In your report on the recent county council elections in last week's issue you quote councillor Roger Croad as saying that the turnout of 27.1 per cent in Ivybridge had 'insulted the memory' of those who had fought for their right to vote.

'It is less than 100 years ago that people were dying for the right to participate in elections,' he declaimed, 'and now we have come down to this insult to their memory.'

Yet it is only a mere eight years since Cllr Croad succeeded in winning 2,115 of the 5,865 votes cast in Ivybridge in 2005, with turnout at a healthy 65.9 per cent. Four years later in 2009, the number turning out had fallen to 3,462 or 37.2 per cent of the electorate and, of those, 1,772 voted for Cllr Croad.

This year, Cllr Croad merely managed to attract 1,028 votes, far less than half the total he obtained only eight years previously, while the 27.1 per cent turnout in Ivybridge was noticeable lower than the average of 35.1 per cent across the South Hams.

Consequently, instead of choosing to chastise the electorate, Cllr Croad could question what it is he has done, or failed to do in the last eight years, that caused more than 1,000 people to stop voting for him.

Regardless of what might be going on at a national level, these were local elections that, had politicians managed to make their case, should have been decided on local issues.

However in the division in which I live, of the five candidates, none came to canvass me, and only one actually sent me an election address. I went to vote but, with no idea of why or for what almost any of them were standing, I spoilt my paper. If politicians can't make the effort to explain why they deserve our vote they can hardly expect voters to be any the less apathetic.

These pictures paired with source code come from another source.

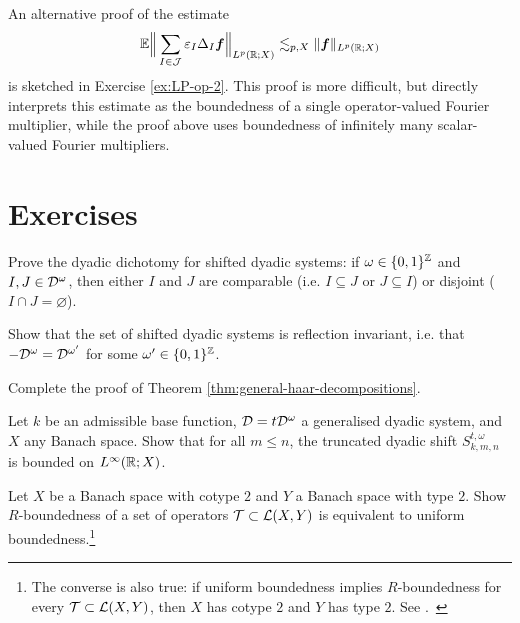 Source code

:An alternative proof of the estimate
\begin{equation*}
  \mathbb{E}\Big\| \sum_{I \in \mathcal{J}} \varepsilon_{I} \Delta_{I} \bm{f} \Big\|_{L^p(\mathbb{R};X)} \lesssim_{p,X} \|\bm{f}\|_{L^p(\mathbb{R};X)}
\end{equation*}
is sketched in Exercise \ref{ex:LP-op-2}.
This proof is more difficult, but directly interprets this estimate as the boundedness of a single operator-valued Fourier multiplier, while the proof above uses boundedness of infinitely many scalar-valued Fourier multipliers.

\section{Exercises}

\begin{exercise}\label{ex:dyadic-dichotomy}
  Prove the dyadic dichotomy for shifted dyadic systems: if $\omega \in \{0,1\}^{\mathbb{Z}}$ and $I,J \in \mathcal{D}^{\omega}$, then either $I$ and $J$ are comparable (i.e. $I \subseteq J$ or $J \subseteq I$) or disjoint ($I \cap J = \varnothing$).
\end{exercise}

\begin{exercise}\label{ex:dyadic-refln-invariance}
  Show that the set of shifted dyadic systems is reflection invariant, i.e. that $-\mathcal{D}^{\omega} = \mathcal{D}^{\omega'}$ for some $\omega' \in \{0,1\}^{\mathbb{Z}}$.
\end{exercise}

\begin{exercise}\label{ex:mgale-reduction}
  Complete the proof of Theorem \ref{thm:general-haar-decompositions}.
\end{exercise}

\begin{exercise}
  Let $k$ be an admissible base function, $\mathcal{D} = t\mathcal{D}^{\omega}$ a generalised dyadic system, and $X$ any Banach space.
  Show that for all $m \leq n$, the truncated dyadic shift $S_{k,m,n}^{t,\omega}$ is bounded on $L^\infty(\mathbb{R};X)$.
\end{exercise}

\begin{exercise}\label{ex:R-bound-type}
  Let $X$ be a Banach space with cotype $2$ and $Y$ a Banach space with type $2$.
  Show $R$-boundedness of a set of operators $\mathcal{T} \subset \mathcal{L}(X,Y)$ is equivalent to uniform boundedness.\footnote{The converse is also true: if uniform boundedness implies $R$-boundedness for every $\mathcal{T} \subset \mathcal{L}(X,Y)$, then $X$ has cotype $2$ and $Y$ has type $2$. See \cite[Proposition 8.6.1]{HNVW17}.\ }
\end{exercise}


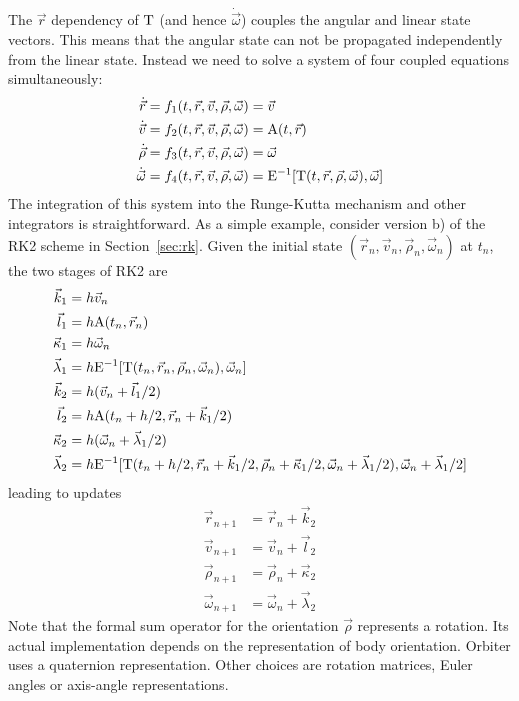 \documentclass[a4paper]{article}
\begin{document}
The $\vec{r}$ dependency of $\mathrm{T}$ (and hence $\dot{\vec\omega}$) couples the angular and linear state vectors. This means that the angular state can not be propagated independently from the linear state. Instead we need to solve a system of four coupled equations simultaneously:
\begin{equation}
\begin{split}
\dot{\vec{r}} &= f_1(t,\vec{r},\vec{v},\vec\rho,\vec\omega) = \vec{v} \\
\dot{\vec{v}} &= f_2(t,\vec{r},\vec{v},\vec\rho,\vec\omega) = \mathrm{A}(t,\vec{r}) \\
\dot{\vec{\rho}} &= f_3(t,\vec{r},\vec{v},\vec\rho,\vec\omega) = \vec\omega \\
\dot{\vec{\omega}} &= f_4(t,\vec{r},\vec{v},\vec\rho,\vec\omega) = \mathrm{E}^{-1}[\mathrm{T}(t,\vec{r},\vec\rho,\vec\omega),\vec\omega]
\end{split}
\end{equation}
The integration of this system into the Runge-Kutta mechanism and other integrators is straightforward. As a simple example, consider version b) of the RK2 scheme in Section~\ref{sec:rk}.
Given the initial state $(\vec{r}_n, \vec{v}_n, \vec\rho_n, \vec\omega_n)$ at $t_n$,
the two stages of RK2 are
\begin{equation}
\begin{split}
\vec{k}_1 &= h\vec{v}_n \\
\vec{l}_1 &= h\mathrm{A}(t_n, \vec{r}_n) \\
\vec{\kappa}_1 &= h\vec\omega_n \\
\vec{\lambda}_1 &= h \mathrm{E}^{-1}[\mathrm{T}(t_n,\vec{r}_n,\vec\rho_n,\vec\omega_n),\vec\omega_n] \\
\vec{k}_2 &= h(\vec{v}_n+\vec{l}_1/2) \\
\vec{l}_2 &= h\mathrm{A}(t_n+h/2, \vec{r}_n+\vec{k}_1/2) \\
\vec\kappa_2 &= h(\vec\omega_n + \vec{\lambda}_1/2) \\
\vec\lambda_2 &= h\mathrm{E}^{-1}[\mathrm{T}(t_n+h/2,\vec{r}_n+\vec{k}_1/2,\vec\rho_n+\vec\kappa_1/2,\vec\omega_n+\vec\lambda_1/2),\vec\omega_n+\vec\lambda_1/2]
\end{split}
\end{equation}
leading to updates
\begin{equation}
\begin{split}
\vec{r}_{n+1} &= \vec{r}_n + \vec{k}_2 \\
\vec{v}_{n+1} &= \vec{v}_n + \vec{l}_2 \\
\vec\rho_{n+1} &= \vec\rho_n + \vec\kappa_2 \\
\vec\omega_{n+1} &= \vec\omega_n + \vec\lambda_2
\end{split}
\end{equation}
Note that the formal sum operator for the orientation $\vec\rho$ represents a rotation. Its actual implementation depends on the representation of body orientation. Orbiter uses a quaternion representation. Other choices are rotation matrices, Euler angles or axis-angle representations.
\end{document}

Rather than accuse the citizens of Ivybridge of insulting the memory of the dead, Cllr Croad might like to ponder the suggestion so aptly made in Rear View Mirror in the same issue: 'Conservative, Labour and Liberals all need to take a hard look at themselves if they want to survive to fight another day.'

l We should point that in 2005, local elections were held on the same day as the general election. This may account for the discrepency in the turnout figures.